“We started with a situation that looked hopeless, nobody thought anything could be done. But we may have struck gold.” –Peter Walter, PhD.
The cognitive features of Down syndrome (DS) are usually assumed to be “hardwired” and unchangeable, but a recent study suggests that some of them might in fact be more like biochemical “software” that could rewritten through drug treatment.
Using a well-accepted animal model of DS known as the Ts65Dn mouse, researchers in San Francisco and Houston pinpointed changes in protein production in a region of the brain called the hippocampus, which plays a central role in the ability to learn and form long-term memories. Even more exciting, the researchers showed that a drug can reverse the protein changes and improve the mice’s ability to learn.
Normally, humans have two copies of each chromosome, but individuals with DS have a third copy of chromosome 21. Similarly, the Ts65Dn mice have extra copies of corresponding genes. As a result, these mice have many physical, behavioral, and cognitive features similar to DS.
The research team analyzed hippocampus cells in the Ts65Dn mice and found that the cells were making 39 percent less protein than normal. It turns out that cells don’t like having extra genes and react by shutting down protein production, a reaction called integrated stress response,” or ISR. The problem is that for brains to form memories, they need to make proteins.

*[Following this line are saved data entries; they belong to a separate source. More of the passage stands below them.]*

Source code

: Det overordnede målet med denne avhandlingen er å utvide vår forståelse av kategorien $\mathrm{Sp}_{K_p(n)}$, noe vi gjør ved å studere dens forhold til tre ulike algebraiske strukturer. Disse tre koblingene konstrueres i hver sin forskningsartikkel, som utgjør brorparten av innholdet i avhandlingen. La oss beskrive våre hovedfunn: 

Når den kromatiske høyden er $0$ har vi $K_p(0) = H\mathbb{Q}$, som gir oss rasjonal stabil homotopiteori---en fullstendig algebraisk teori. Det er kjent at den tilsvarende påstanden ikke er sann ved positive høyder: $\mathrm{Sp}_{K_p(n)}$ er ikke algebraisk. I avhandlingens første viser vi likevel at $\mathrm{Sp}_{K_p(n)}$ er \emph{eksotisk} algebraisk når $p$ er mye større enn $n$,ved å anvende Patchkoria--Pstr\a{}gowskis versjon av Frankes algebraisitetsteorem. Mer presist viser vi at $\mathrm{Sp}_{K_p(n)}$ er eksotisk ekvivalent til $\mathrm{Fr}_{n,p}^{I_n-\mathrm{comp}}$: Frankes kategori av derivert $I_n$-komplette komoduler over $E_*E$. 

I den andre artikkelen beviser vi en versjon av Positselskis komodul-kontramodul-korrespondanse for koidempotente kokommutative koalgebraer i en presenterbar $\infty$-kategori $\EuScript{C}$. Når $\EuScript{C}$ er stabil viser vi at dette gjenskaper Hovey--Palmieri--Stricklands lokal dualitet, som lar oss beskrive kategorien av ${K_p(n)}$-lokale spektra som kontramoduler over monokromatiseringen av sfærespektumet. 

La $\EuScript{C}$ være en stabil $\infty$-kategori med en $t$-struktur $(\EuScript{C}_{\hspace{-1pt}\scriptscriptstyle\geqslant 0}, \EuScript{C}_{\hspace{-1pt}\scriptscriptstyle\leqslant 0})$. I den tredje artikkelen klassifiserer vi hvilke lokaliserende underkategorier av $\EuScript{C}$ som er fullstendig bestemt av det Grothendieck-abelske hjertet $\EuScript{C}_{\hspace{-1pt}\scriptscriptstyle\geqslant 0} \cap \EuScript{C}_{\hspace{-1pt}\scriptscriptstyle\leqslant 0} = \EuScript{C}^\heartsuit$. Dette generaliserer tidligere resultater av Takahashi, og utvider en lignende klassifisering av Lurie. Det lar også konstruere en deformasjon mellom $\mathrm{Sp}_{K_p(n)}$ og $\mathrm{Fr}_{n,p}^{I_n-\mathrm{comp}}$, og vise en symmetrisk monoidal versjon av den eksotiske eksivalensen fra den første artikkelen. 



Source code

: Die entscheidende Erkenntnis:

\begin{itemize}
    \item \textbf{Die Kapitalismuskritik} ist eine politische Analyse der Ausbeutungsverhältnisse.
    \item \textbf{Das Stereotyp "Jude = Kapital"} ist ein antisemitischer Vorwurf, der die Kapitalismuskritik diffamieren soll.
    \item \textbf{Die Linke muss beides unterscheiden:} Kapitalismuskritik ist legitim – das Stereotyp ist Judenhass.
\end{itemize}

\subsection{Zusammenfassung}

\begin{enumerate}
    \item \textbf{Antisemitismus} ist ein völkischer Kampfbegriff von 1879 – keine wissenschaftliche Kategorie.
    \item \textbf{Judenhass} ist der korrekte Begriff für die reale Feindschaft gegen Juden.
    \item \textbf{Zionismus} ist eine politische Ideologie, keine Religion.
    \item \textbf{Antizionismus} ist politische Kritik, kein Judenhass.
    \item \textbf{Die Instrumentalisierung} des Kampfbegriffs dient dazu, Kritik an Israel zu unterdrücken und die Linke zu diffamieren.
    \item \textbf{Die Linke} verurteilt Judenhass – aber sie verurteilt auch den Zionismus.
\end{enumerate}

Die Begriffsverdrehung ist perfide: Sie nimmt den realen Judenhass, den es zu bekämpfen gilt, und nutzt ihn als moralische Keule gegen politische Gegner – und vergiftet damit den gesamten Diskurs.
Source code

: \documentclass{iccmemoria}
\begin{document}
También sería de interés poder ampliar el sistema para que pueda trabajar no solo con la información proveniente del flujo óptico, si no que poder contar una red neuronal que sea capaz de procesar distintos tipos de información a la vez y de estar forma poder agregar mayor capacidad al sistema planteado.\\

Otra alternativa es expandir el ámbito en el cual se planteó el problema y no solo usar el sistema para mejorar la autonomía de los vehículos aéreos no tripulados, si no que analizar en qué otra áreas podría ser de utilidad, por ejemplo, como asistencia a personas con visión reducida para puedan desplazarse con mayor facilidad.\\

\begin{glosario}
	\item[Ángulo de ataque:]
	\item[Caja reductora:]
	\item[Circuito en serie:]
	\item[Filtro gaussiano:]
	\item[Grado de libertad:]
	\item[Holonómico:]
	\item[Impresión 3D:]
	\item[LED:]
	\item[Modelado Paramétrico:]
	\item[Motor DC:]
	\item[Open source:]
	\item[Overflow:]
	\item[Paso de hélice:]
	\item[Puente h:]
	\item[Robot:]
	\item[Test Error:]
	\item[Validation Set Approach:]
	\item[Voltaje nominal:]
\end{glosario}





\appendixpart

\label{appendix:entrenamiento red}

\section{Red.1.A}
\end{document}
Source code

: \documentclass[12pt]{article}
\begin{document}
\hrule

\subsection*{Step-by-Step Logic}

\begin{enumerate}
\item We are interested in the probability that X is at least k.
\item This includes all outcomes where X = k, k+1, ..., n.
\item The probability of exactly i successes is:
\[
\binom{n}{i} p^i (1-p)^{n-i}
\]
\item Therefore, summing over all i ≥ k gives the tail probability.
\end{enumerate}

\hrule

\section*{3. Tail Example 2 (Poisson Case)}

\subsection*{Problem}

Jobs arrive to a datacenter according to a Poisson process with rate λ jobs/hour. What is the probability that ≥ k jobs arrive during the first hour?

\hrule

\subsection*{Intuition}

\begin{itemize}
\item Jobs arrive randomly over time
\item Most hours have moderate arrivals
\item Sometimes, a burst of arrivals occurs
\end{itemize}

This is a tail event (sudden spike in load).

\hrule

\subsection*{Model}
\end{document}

Is this discovery in mice relevant to humans with DS? Analyzing brain tissue from deceased persons with Down syndrome, the researchers found strong evidence that the ISR is involved in, and perhaps even responsible for, certain DS symptoms.
What’s more, the team identified an enzyme called PKR that is responsible for turning on the ISR in hippocampus cells in DS. Most excitingly, they found a safe, well-studied drug called ISRIB that interferes with the ISR’s ability to shut down protein production. When given to Ts65Dn mice, the drug significantly improved their cognitive function.
The study was published Nov. 14, 2019, in the journal Science. Senior co-authors are Peter Walter, PhD, professor of Biochemistry and Biophysics at University of California San Francisco and Mauro Costa-Mattioli, PhD, a professor of neuroscience at Baylor College of Medicine in Houston, Texas.
Much more research is needed including testing in people with Down syndrome to see if this approach can actually be safe and effective. It will be 5 to 10 years before any drug is FDA approved for this use.
“These findings offer more promise to transform the learning and memory deficits associated with Down syndrome,” said Hampus Hillerstrom, President and CEO of LuMind IDSC Foundation.